Was it political interference?
That's the question that won't go away after a CBC News investigation revealed that several CRA staff were angry and frustrated at their bosses' decision to offer amnesty to wealthy KPMG clients caught using an offshore tax-avoidance scheme. But bosses didn't listen when staff argued that CRA should have pursued a criminal investigation or at least tried to impose large penalties on these tax dodgers.
The story builds on the findings of Canadians for Tax Fairness' report, "What is Wrong at the CRA? And How to Fix It". Anonymous interviews with 27 CRA investigators and middle managers revealed a culture of top-down edicts, cutbacks and confusion. Twelve weeks after we sent her the report CRA Minister Diane LeBouthillier still refuses to meet with C4TF to explore the issues.
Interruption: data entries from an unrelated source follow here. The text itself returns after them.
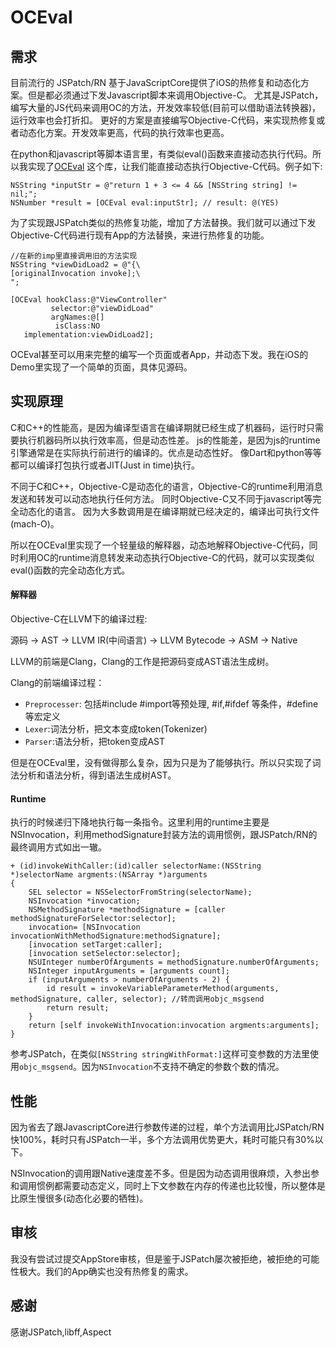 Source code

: # OCEval

## 需求

目前流行的 JSPatch/RN 基于JavaScriptCore提供了iOS的热修复和动态化方案。但是都必须通过下发Javascript脚本来调用Objective-C。 尤其是JSPatch，编写大量的JS代码来调用OC的方法，开发效率较低(目前可以借助语法转换器)，运行效率也会打折扣。
更好的方案是直接编写Objective-C代码，来实现热修复或者动态化方案。开发效率更高，代码的执行效率也更高。

在python和javascript等脚本语言里，有类似eval()函数来直接动态执行代码。所以我实现了[OCEval](https://github.com/lilidan/OCEval) 这个库，让我们能直接动态执行Objective-C代码。例子如下:

```objc
NSString *inputStr = @"return 1 + 3 <= 4 && [NSString string] != nil;";
NSNumber *result = [OCEval eval:inputStr]; // result: @(YES)
```

为了实现跟JSPatch类似的热修复功能，增加了方法替换。我们就可以通过下发Objective-C代码进行现有App的方法替换，来进行热修复的功能。

```objc
//在新的imp里直接调用旧的方法实现
NSString *viewDidLoad2 = @"{\
[originalInvocation invoke];\
";

[OCEval hookClass:@"ViewController"
         selector:@"viewDidLoad"
         argNames:@[]
          isClass:NO
   implementation:viewDidLoad2];
```


OCEval甚至可以用来完整的编写一个页面或者App，并动态下发。我在iOS的Demo里实现了一个简单的页面，具体见源码。

## 实现原理

C和C++的性能高，是因为编译型语言在编译期就已经生成了机器码，运行时只需要执行机器码所以执行效率高，但是动态性差。
js的性能差，是因为js的runtime引擎通常是在实际执行前进行的编译的。优点是动态性好。
像Dart和python等等都可以编译打包执行或者JIT(Just in time)执行。

不同于C和C++，Objective-C是动态化的语言，Objective-C的runtime利用消息发送和转发可以动态地执行任何方法。
同时Objective-C又不同于javascript等完全动态化的语言。 因为大多数调用是在编译期就已经决定的，编译出可执行文件(mach-O)。


所以在OCEval里实现了一个轻量级的解释器，动态地解释Objective-C代码，同时利用OC的runtime消息转发来动态执行Objective-C的代码，就可以实现类似eval()函数的完全动态化方式。


#### 解释器

Objective-C在LLVM下的编译过程:

源码 -> AST -> LLVM IR(中间语言) -> LLVM Bytecode -> ASM -> Native

LLVM的前端是Clang，Clang的工作是把源码变成AST语法生成树。

Clang的前端编译过程：
- ``Preprocesser``: 包括#include #import等预处理, #if,#ifdef 等条件，#define等宏定义
- ``Lexer``:词法分析，把文本变成token(Tokenizer)
- ``Parser``:语法分析，把token变成AST

但是在OCEval里，没有做得那么复杂，因为只是为了能够执行。所以只实现了词法分析和语法分析，得到语法生成树AST。

#### Runtime

执行的时候递归下降地执行每一条指令。这里利用的runtime主要是NSInvocation，利用methodSignature封装方法的调用惯例，跟JSPatch/RN的最终调用方式如出一辙。

```objc
+ (id)invokeWithCaller:(id)caller selectorName:(NSString *)selectorName argments:(NSArray *)arguments
{
    SEL selector = NSSelectorFromString(selectorName);
    NSInvocation *invocation;
    NSMethodSignature *methodSignature = [caller methodSignatureForSelector:selector];
    invocation= [NSInvocation invocationWithMethodSignature:methodSignature];
    [invocation setTarget:caller];
    [invocation setSelector:selector];
    NSUInteger numberOfArguments = methodSignature.numberOfArguments;
    NSInteger inputArguments = [arguments count];
    if (inputArguments > numberOfArguments - 2) {
        id result = invokeVariableParameterMethod(arguments, methodSignature, caller, selector); //转而调用objc_msgsend
        return result;
    }
    return [self invokeWithInvocation:invocation argments:arguments];
}
```

参考JSPatch，在类似``[NSString stringWithFormat:]``这样可变参数的方法里使用``objc_msgsend``。因为``NSInvocation``不支持不确定的参数个数的情况。

## 性能

因为省去了跟JavascriptCore进行参数传递的过程，单个方法调用比JSPatch/RN快100%，耗时只有JSPatch一半，多个方法调用优势更大，耗时可能只有30%以下。

NSInvocation的调用跟Native速度差不多。但是因为动态调用很麻烦，入参出参和调用惯例都需要动态定义，同时上下文参数在内存的传递也比较慢，所以整体是比原生慢很多(动态化必要的牺牲)。

## 审核

我没有尝试过提交AppStore审核，但是鉴于JSPatch屡次被拒绝，被拒绝的可能性极大。我们的App确实也没有热修复的需求。

## 感谢

感谢JSPatch,libff,Aspect
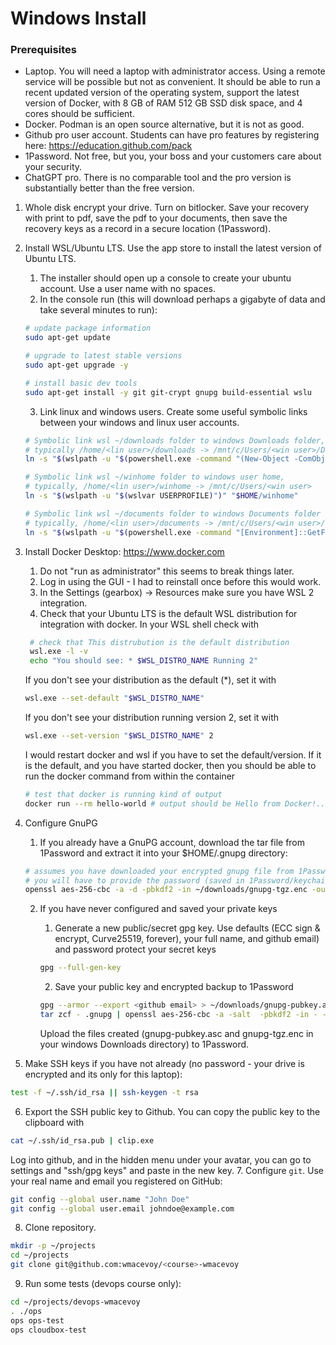 # Windows Install

### Prerequisites

* Laptop. You will need a laptop with administrator access. Using a remote service will be possible but not as
convenient.  It should be able to run a recent updated version of the operating system, support the latest
version of Docker, with 8 GB of RAM 512 GB SSD disk space, and 4 cores should be sufficient.
* Docker.  Podman is an open source alternative, but it is not as good.
* Github pro user account.  Students can have pro features by registering here: https://education.github.com/pack
* 1Password.  Not free, but you, your boss and your customers care about your security.
* ChatGPT pro.  There is no comparable tool and the pro version is substantially better than the free version.

1. Whole disk encrypt your drive.  Turn on bitlocker.  Save your recovery with print to pdf, save the pdf to your documents, then save the recovery keys as a record in a secure location (1Password).
2. Install WSL/Ubuntu LTS.  Use the app store to install the latest version of Ubuntu LTS.
    1. The installer should open up a console to create your ubuntu account.  Use a user name with no spaces.
    2. In the console run (this will download perhaps a gigabyte of data and take several minutes to run):
    ```bash
    # update package information
    sudo apt-get update
    
    # upgrade to latest stable versions
    sudo apt-get upgrade -y
    
    # install basic dev tools
    sudo apt-get install -y git git-crypt gnupg build-essential wslu
    ```
    3. Link linux and windows users.  Create some useful symbolic links between your windows and linux user accounts.
    ```bash
    # Symbolic link wsl ~/downloads folder to windows Downloads folder,
    # typically /home/<lin user>/downloads -> /mnt/c/Users/<win user>/Downloads
    ln -s "$(wslpath -u "$(powershell.exe -command "(New-Object -ComObject Shell.Application).NameSpace('shell:Downloads').Self.Path" | tr -d '\r\n')")" "$HOME/downloads"
    ```
    ```bash
    # Symbolic link wsl ~/winhome folder to windows user home,
    # typically, /home/<lin user>/winhome -> /mnt/c/Users/<win user>
    ln -s "$(wslpath -u "$(wslvar USERPROFILE)")" "$HOME/winhome"
    ```
    ```bash
    # Symbolic link wsl ~/documents folder to windows Documents folder
    # typically, /home/<lin user>/documents -> /mnt/c/Users/<win user>/documents
    ln -s "$(wslpath -u "$(powershell.exe -command "[Environment]::GetFolderPath('MyDocuments')" | tr -d '\r\n')")" "$HOME/documents"
    ```
3. Install Docker Desktop: https://www.docker.com
    1. Do not "run as administrator" this seems to break things later.
    2. Log in using the GUI - I had to reinstall once before this would work.
    3. In the Settings (gearbox) -> Resources make sure you have WSL 2 integration.
    4. Check that your Ubuntu LTS is the default WSL distribution for integration
       with docker. In your WSL shell check with
   ```bash
    # check that This distrubution is the default distribution
    wsl.exe -l -v
    echo "You should see: * $WSL_DISTRO_NAME Running 2"
    ```
    If you don't see your distribution as the default (*), set it with
    ```bash
    wsl.exe --set-default "$WSL_DISTRO_NAME"
    ```
    If you don't see your distribution running version 2, set it with
    ```bash
    wsl.exe --set-version "$WSL_DISTRO_NAME" 2
    ```
    
    I would restart docker and wsl if you have to set the default/version.  If it is the
    default, and you have started docker, then you should be able to run the
    docker command from within the container
    ```bash
    # test that docker is running kind of output
    docker run --rm hello-world # output should be Hello from Docker!...
    ```
4. Configure GnuPG
    1. If you already have a GnuPG account, download the tar file from 1Password and extract it into your $HOME/.gnupg directory:
    ```bash
    # assumes you have downloaded your encrypted gnupg file from 1Password to dot-gnupg-tar.enc
    # you will have to provide the password (saved in 1Password/keychain) to decrypt this
    openssl aes-256-cbc -a -d -pbkdf2 -in ~/downloads/gnupg-tgz.enc -out - | tar -C ~ zxvf -
    ```
    2. If you have never configured and saved your private keys
        1. Generate a new public/secret gpg key.  Use defaults (ECC sign & encrypt, Curve25519, forever), your full name, and github email) and password protect your secret keys
        ```bash
        gpg --full-gen-key
        ```
	
        2. Save your public key and encrypted backup to 1Password 
        ```bash
        gpg --armor --export <github email> > ~/downloads/gnupg-pubkey.asc
        tar zcf - .gnupg | openssl aes-256-cbc -a -salt  -pbkdf2 -in - -out ~/downloads/gnupg-tgz.enc
        ```
        Upload the files created (gnupg-pubkey.asc and gnupg-tgz.enc in your windows Downloads directory) to 1Password.
5. Make SSH keys if you have not already (no password - your drive is encrypted and its only for this laptop):
```bash
test -f ~/.ssh/id_rsa || ssh-keygen -t rsa
```

6. Export the SSH public key to Github.  You can copy the public key to the clipboard with
```bash
cat ~/.ssh/id_rsa.pub | clip.exe
```
Log into github, and in the hidden menu under your avatar, you can go to settings and "ssh/gpg keys" and paste in the new key.
7. Configure `git`.  Use your real name and email you registered on GitHub:
```bash
git config --global user.name "John Doe"
git config --global user.email johndoe@example.com
```
8. Clone <course> repository.
```bash
mkdir -p ~/projects
cd ~/projects
git clone git@github.com:wmacevoy/<course>-wmacevoy
```
9. Run some tests (devops course only):
```bash
cd ~/projects/devops-wmacevoy
. ./ops
ops ops-test
ops cloudbox-test
```
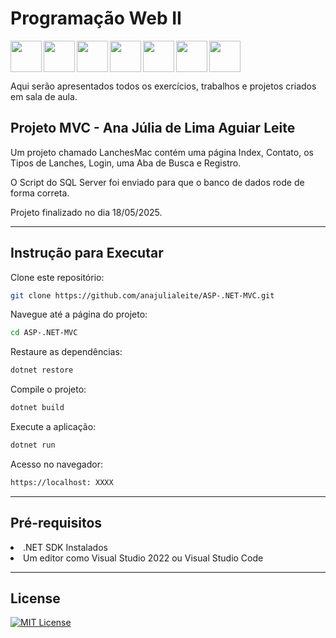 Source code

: # Programação Web II

<img src="https://cdn.jsdelivr.net/gh/devicons/devicon@latest/icons/csharp/csharp-original.svg" align="left" width="50" height="50"/>
<img src="https://cdn.jsdelivr.net/gh/devicons/devicon@latest/icons/dotnetcore/dotnetcore-original.svg" align="left" width="50" height="50"/>
<img src="https://cdn.jsdelivr.net/gh/devicons/devicon@latest/icons/visualstudio/visualstudio-original.svg" align="left" width="50" height="50"/>
<img src="https://cdn.jsdelivr.net/gh/devicons/devicon@latest/icons/css3/css3-plain.svg" align="left" width="50" height="50"/>
<img src="https://cdn.jsdelivr.net/gh/devicons/devicon@latest/icons/bootstrap/bootstrap-original.svg" align="left" width="50" height="50"/>
<img src="https://cdn.jsdelivr.net/gh/devicons/devicon@latest/icons/html5/html5-plain.svg" align="left" width="50" height="50"/>
<img src="https://cdn.jsdelivr.net/gh/devicons/devicon@latest/icons/javascript/javascript-plain.svg" align="center" width="50" height="50"/>

Aqui serão apresentados todos os exercícios, trabalhos e projetos criados em sala de aula.

## Projeto MVC - Ana Júlia de Lima Aguiar Leite

Um projeto chamado LanchesMac contém uma página Index, Contato, os Tipos de Lanches, Login, uma Aba de Busca e Registro. 

O Script do SQL Server foi enviado para que o banco de dados rode de forma correta.

Projeto finalizado no dia 18/05/2025.

---

## Instrução para Executar

Clone este repositório:
```bash
git clone https://github.com/anajulialeite/ASP-.NET-MVC.git
```
Navegue até a página do projeto:
```bash
cd ASP-.NET-MVC
```
Restaure as dependências:
```bash
dotnet restore
```

Compile o projeto:
```bash
dotnet build
```

Execute a aplicação:
```bash
dotnet run
```

Acesso no navegador:
```bash
https://localhost: XXXX
```

---

## Pré-requisitos

<li>.NET SDK Instalados</li>
<li>Um editor como Visual Studio 2022 ou Visual Studio Code</li>

---
          
## License 

[![MIT License](https://img.shields.io/badge/License-MIT-%231C003F.svg)](./LICENSE)
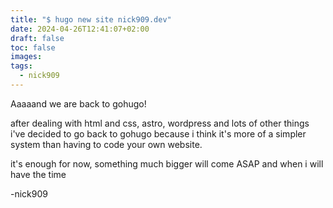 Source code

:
 ```yaml
---
title: "$ hugo new site nick909.dev"
date: 2024-04-26T12:41:07+02:00
draft: false
toc: false
images:
tags:
  - nick909
---
```

Aaaaand we are back to gohugo!

after dealing with html and css, astro, wordpress and lots of other things i've decided to go back to gohugo because i think it's more of a simpler system than having to code your own website.

it's enough for now, something much bigger will come ASAP and when i will have the time

-nick909
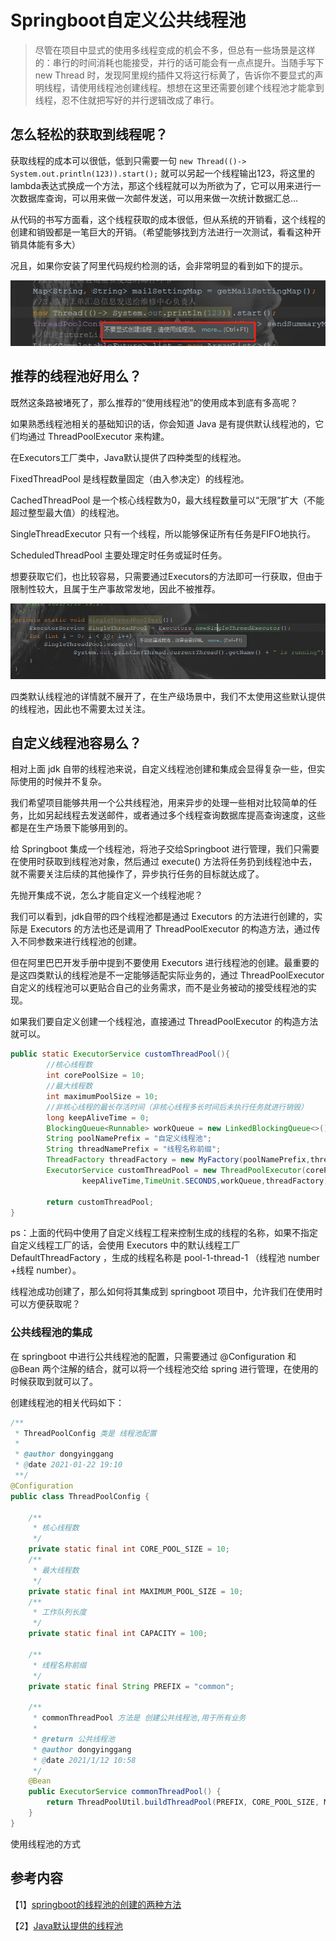 # Springboot自定义公共线程池

> 尽管在项目中显式的使用多线程变成的机会不多，但总有一些场景是这样的：串行的时间消耗也能接受，并行的话可能会有一点点提升。当随手写下 new Thread 时，发现阿里规约插件又将这行标黄了，告诉你不要显式的声明线程，请使用线程池创建线程。想想在这里还需要创建个线程池才能拿到线程，忍不住就把写好的并行逻辑改成了串行。

## 怎么轻松的获取到线程呢？

获取线程的成本可以很低，低到只需要一句 ``new Thread(()-> System.out.println(123)).start();`` 就可以另起一个线程输出123，将这里的lambda表达式换成一个方法，那这个线程就可以为所欲为了，它可以用来进行一次数据库查询，可以用来做一次邮件发送，可以用来做一次统计数据汇总...

从代码的书写方面看，这个线程获取的成本很低，但从系统的开销看，这个线程的创建和销毁都是一笔巨大的开销。（希望能够找到方法进行一次测试，看看这种开销具体能有多大）

况且，如果你安装了阿里代码规约检测的话，会非常明显的看到如下的提示。

![image-20210118185442130](图片/image-20210118185442130.png)

## 推荐的线程池好用么？

既然这条路被堵死了，那么推荐的“使用线程池”的使用成本到底有多高呢？

如果熟悉线程池相关的基础知识的话，你会知道 Java 是有提供默认线程池的，它们均通过 ThreadPoolExecutor 来构建。

在Executors工厂类中，Java默认提供了四种类型的线程池。

FixedThreadPool 是线程数量固定（由入参决定）的线程池。

CachedThreadPool 是一个核心线程数为0，最大线程数量可以“无限”扩大（不能超过整型最大值）的线程池。

SingleThreadExecutor 只有一个线程，所以能够保证所有任务是FIFO地执行。

ScheduledThreadPool 主要处理定时任务或延时任务。

想要获取它们，也比较容易，只需要通过Executors的方法即可一行获取，但由于限制性较大，且属于生产事故常发地，因此不被推荐。

![image-20210118192406721](图片/image-20210118192406721.png)

四类默认线程池的详情就不展开了，在生产级场景中，我们不太使用这些默认提供的线程池，因此也不需要太过关注。

## 自定义线程池容易么？

相对上面 jdk 自带的线程池来说，自定义线程池创建和集成会显得复杂一些，但实际使用的时候并不复杂。

我们希望项目能够共用一个公共线程池，用来异步的处理一些相对比较简单的任务，比如另起线程去发送邮件，或者通过多个线程查询数据库提高查询速度，这些都是在生产场景下能够用到的。

给 Springboot 集成一个线程池，将池子交给Springboot 进行管理，我们只需要在使用时获取到线程池对象，然后通过 execute() 方法将任务扔到线程池中去，就不需要关注后续的其他操作了，异步执行任务的目标就达成了。

先抛开集成不说，怎么才能自定义一个线程池呢？

我们可以看到，jdk自带的四个线程池都是通过 Executors 的方法进行创建的，实际是 Executors 的方法也还是调用了 ThreadPoolExecutor  的构造方法，通过传入不同参数来进行线程池的创建。

但在阿里巴巴开发手册中提到不要使用 Executors 进行线程池的创建。最重要的是这四类默认的线程池是不一定能够适配实际业务的，通过 ThreadPoolExecutor 自定义的线程池可以更贴合自己的业务需求，而不是业务被动的接受线程池的实现。

如果我们要自定义创建一个线程池，直接通过 ThreadPoolExecutor 的构造方法就可以。

```java
public static ExecutorService customThreadPool(){
        //核心线程数
        int corePoolSize = 10;
        //最大线程数
        int maximumPoolSize = 10;
        //非核心线程的最长存活时间（非核心线程多长时间后未执行任务就进行销毁）
        long keepAliveTime = 0;
        BlockingQueue<Runnable> workQueue = new LinkedBlockingQueue<>();
        String poolNamePrefix = "自定义线程池";
        String threadNamePrefix = "线程名称前缀";
        ThreadFactory threadFactory = new MyFactory(poolNamePrefix,threadNamePrefix);
        ExecutorService customThreadPool = new ThreadPoolExecutor(corePoolSize,maximumPoolSize,
                keepAliveTime,TimeUnit.SECONDS,workQueue,threadFactory);

        return customThreadPool;
}
```

ps：上面的代码中使用了自定义线程工程来控制生成的线程的名称，如果不指定自定义线程工厂的话，会使用 Executors 中的默认线程工厂 DefaultThreadFactory ，生成的线程名称是 pool-1-thread-1 （线程池 number +线程 number）。

线程池成功创建了，那么如何将其集成到 springboot 项目中，允许我们在使用时可以方便获取呢？

### 公共线程池的集成

在 springboot 中进行公共线程池的配置，只需要通过 @Configuration 和 @Bean 两个注解的结合，就可以将一个线程池交给 spring 进行管理，在使用的时候获取到就可以了。

创建线程池的相关代码如下：

```java
/**
 * ThreadPoolConfig 类是 线程池配置
 *
 * @author dongyinggang
 * @date 2021-01-22 19:10
 **/
@Configuration
public class ThreadPoolConfig {

    /**
     * 核心线程数
     */
    private static final int CORE_POOL_SIZE = 10;
    /**
     * 最大线程数
     */
    private static final int MAXIMUM_POOL_SIZE = 10;
    /**
     * 工作队列长度
     */
    private static final int CAPACITY = 100;

    /**
     * 线程名称前缀
     */
    private static final String PREFIX = "common";

    /**
     * commonThreadPool 方法是 创建公共线程池,用于所有业务
     *
     * @return 公共线程池
     * @author dongyinggang
     * @date 2021/1/12 10:58
     */
    @Bean
    public ExecutorService commonThreadPool() {
        return ThreadPoolUtil.buildThreadPool(PREFIX, CORE_POOL_SIZE, MAXIMUM_POOL_SIZE, CAPACITY);
    }
}
```

使用线程池的方式



## 参考内容

【1】[springboot的线程池的创建的两种方法](https://blog.csdn.net/qq_34204599/article/details/106013204)

【2】[Java默认提供的线程池](https://www.cnblogs.com/amunote/p/10322294.html)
- "A public investigation is in order that goes right up to the former PM and his office," wrote Chris Rose.
- "How dare the government settle with somebody it has a claim against in order to avoid the uncertainty of losing or the cost of litigating," wrote Todd Brayer
- "All accounting firms should be excluded (from government contracts) until they clean up their act", tweeted Wally Zee.
- "Deport them to the country they stash their cash in," tweeted Ronda Zwierz with her tongue in cheek.
In an email to Tax Fairness, Senator Percy Downe who has spent years tracking this issue says: " The story reinforces what we've known for years about how the CRA deals with large scale overseas tax evasion. The October 2013 report of the Auditor General on the "original" Liechtenstein tax evasion scandal (there are now so many, we have to differentiate among them) discussed "waived referrals" which amounted to an admission from CRA that they were simply incapable of following up on information proved to them.
Canadian taxpayers expect their government to operate a tax system that is fair, transparent and modern. We deserve no less.